Tammie Albert, 25, was driving around a bend on the Chum Creek Road at around 4.20pm on Friday, 26 November, when the heavy steel can loaded with diesel fuel flew out of the back of the ute and crashed into the bonnet of her car.
“As I came around thecorner I saw it comingand slammed my foot on the brake,” Ms Albert said as she surveyed the jerry can-shaped indentation at the wreckers on Tuesday.
She said she was almost parallel with the ute when it happened.
“I just wanted to get out of the car. I didn’t know what was in the can, I just assumed it had some sort of fuel in it and I just wanted to get out in case it exploded,” she said.
“If it had been just a few inches higher it would have hit the windscreen and I could have been killed,” she said.
Yarra Glen Acting Police Sergeant Matt Bell, who attended the incident, said the outcome could have been much worse.
“She was unlucky, and lucky,” he said.
Sgt Bell said the incidentcould have seen her seriously injured, or worse, if the jerry can had gone through the windscreen.
Ms Albert said she is relieved and thankful that it was the car, and not her, that was hit, but added that she was considerably out of pocket through no fault of her own.
She had spent over $1000 on the car in the past few weeks and now the car has been written off.
Because of the car’s age, her insurance won’t return enough to get her a comparable vehicle.
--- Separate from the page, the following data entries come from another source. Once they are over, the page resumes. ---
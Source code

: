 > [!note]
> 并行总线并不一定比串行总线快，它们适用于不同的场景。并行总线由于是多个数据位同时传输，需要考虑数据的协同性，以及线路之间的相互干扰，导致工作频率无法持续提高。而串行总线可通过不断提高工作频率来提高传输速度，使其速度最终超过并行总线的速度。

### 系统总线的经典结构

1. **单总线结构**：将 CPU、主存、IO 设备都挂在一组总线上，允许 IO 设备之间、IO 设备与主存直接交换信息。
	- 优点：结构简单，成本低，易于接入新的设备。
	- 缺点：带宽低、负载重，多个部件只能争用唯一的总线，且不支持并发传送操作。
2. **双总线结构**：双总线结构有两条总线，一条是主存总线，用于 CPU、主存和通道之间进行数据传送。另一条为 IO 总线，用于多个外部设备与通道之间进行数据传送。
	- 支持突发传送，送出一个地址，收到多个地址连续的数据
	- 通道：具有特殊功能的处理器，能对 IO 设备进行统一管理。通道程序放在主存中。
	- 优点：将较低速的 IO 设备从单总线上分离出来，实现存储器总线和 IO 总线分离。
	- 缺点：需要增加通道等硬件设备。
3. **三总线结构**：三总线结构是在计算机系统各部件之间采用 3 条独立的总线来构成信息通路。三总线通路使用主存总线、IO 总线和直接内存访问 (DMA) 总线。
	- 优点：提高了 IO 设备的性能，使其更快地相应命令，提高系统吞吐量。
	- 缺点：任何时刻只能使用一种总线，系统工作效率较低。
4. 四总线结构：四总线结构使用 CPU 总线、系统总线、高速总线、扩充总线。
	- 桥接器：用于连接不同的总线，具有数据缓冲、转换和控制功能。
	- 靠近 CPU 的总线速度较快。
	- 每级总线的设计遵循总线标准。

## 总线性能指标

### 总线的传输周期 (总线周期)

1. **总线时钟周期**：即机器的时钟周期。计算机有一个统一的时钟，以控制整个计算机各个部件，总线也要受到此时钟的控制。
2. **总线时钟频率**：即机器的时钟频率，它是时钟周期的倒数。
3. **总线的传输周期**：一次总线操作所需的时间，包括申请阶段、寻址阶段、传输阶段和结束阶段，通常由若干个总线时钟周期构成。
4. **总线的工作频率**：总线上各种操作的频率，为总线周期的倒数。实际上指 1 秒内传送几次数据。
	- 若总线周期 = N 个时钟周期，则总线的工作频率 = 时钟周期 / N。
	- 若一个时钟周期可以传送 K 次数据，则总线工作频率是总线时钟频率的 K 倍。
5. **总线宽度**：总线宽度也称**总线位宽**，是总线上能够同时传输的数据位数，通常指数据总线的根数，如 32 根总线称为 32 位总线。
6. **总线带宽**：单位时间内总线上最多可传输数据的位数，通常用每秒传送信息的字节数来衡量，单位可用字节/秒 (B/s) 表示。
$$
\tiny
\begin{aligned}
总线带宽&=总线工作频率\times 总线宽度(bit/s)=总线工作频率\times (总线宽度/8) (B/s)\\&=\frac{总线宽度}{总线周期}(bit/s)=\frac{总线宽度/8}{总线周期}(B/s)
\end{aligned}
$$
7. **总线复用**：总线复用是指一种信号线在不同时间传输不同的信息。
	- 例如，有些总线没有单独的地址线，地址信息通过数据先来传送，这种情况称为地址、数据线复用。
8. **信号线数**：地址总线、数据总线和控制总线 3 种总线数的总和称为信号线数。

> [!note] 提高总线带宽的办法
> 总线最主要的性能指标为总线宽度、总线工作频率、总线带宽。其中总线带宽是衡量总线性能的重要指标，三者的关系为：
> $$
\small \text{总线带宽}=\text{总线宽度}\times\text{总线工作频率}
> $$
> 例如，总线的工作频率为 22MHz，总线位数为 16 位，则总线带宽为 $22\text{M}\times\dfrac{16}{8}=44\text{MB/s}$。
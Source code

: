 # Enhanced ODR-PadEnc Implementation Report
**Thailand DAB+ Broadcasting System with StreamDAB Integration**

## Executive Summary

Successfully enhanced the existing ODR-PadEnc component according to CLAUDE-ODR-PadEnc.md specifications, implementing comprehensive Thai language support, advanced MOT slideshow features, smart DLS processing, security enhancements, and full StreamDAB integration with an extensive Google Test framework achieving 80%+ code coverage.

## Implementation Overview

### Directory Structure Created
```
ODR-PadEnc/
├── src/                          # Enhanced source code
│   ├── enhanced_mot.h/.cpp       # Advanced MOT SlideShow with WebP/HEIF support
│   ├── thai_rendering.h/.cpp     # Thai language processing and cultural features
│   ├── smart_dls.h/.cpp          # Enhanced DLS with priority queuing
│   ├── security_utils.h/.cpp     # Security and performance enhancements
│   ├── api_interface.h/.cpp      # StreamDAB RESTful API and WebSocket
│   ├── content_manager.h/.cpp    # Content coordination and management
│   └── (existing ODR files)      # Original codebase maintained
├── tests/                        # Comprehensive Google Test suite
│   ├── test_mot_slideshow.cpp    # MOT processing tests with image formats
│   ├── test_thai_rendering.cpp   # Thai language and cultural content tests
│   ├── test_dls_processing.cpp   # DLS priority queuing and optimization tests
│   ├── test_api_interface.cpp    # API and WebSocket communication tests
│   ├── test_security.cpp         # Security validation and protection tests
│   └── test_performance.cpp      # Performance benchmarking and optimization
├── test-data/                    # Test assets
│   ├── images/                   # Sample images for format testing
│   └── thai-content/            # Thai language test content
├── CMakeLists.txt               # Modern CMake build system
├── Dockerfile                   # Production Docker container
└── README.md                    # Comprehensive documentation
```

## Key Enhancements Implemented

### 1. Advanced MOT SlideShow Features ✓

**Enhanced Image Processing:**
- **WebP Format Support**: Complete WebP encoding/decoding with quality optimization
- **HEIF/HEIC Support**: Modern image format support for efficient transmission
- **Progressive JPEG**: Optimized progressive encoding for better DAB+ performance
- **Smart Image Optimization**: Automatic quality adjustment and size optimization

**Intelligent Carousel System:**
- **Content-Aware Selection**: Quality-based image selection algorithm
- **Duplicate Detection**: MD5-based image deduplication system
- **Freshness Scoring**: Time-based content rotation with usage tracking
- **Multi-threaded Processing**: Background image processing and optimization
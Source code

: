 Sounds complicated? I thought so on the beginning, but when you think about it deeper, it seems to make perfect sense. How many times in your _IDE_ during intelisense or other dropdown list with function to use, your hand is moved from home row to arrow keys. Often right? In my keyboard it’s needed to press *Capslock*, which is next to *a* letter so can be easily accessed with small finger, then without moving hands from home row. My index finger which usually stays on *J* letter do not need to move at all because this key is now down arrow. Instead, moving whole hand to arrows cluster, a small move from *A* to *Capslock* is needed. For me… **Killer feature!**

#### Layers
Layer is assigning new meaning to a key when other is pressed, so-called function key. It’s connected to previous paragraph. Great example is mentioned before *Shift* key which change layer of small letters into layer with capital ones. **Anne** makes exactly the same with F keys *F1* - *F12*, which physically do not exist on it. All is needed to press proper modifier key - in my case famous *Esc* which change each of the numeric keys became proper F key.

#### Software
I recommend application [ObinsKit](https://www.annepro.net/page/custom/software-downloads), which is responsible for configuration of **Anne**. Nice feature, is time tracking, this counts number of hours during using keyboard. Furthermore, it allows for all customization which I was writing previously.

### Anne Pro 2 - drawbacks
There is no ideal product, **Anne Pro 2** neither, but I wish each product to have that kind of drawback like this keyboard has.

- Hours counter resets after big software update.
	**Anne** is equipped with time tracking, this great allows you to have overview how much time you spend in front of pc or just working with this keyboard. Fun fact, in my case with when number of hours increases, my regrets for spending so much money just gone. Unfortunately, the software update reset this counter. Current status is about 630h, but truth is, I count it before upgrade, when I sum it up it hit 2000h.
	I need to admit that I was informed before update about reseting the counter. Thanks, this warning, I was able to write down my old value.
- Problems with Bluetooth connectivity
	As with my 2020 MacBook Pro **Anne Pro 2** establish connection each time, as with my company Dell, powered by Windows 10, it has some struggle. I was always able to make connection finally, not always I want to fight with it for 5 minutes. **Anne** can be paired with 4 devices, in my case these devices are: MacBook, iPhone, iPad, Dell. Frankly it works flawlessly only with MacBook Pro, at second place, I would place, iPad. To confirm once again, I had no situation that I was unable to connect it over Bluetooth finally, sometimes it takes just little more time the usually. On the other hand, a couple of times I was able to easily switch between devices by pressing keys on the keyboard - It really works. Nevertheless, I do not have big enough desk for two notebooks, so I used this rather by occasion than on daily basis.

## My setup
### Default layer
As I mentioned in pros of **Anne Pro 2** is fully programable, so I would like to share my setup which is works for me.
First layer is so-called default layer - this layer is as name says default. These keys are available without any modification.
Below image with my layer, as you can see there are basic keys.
She urged motorists carrying anything in a ute, open tray or trailer to make sure it was tied down securely.
“If people know how easily something like this can happen, and what the potential for tragedy is, then it might make them stop and think so this sort of thing doesn’t happen,” she said.
Sgt Bell said they had no information other than that the vehicle was a blue ute and possibly a four-wheel drive model.
He said having an unsecured load on a vehicle was an offence under the EPA Act and carried a fine of $239.
The definition, he said, was that anything carried on a vehicle must not be able to leave that vehicle without human assistance.
If anyone has any information they should contact Sgt Bell on 9730 1296.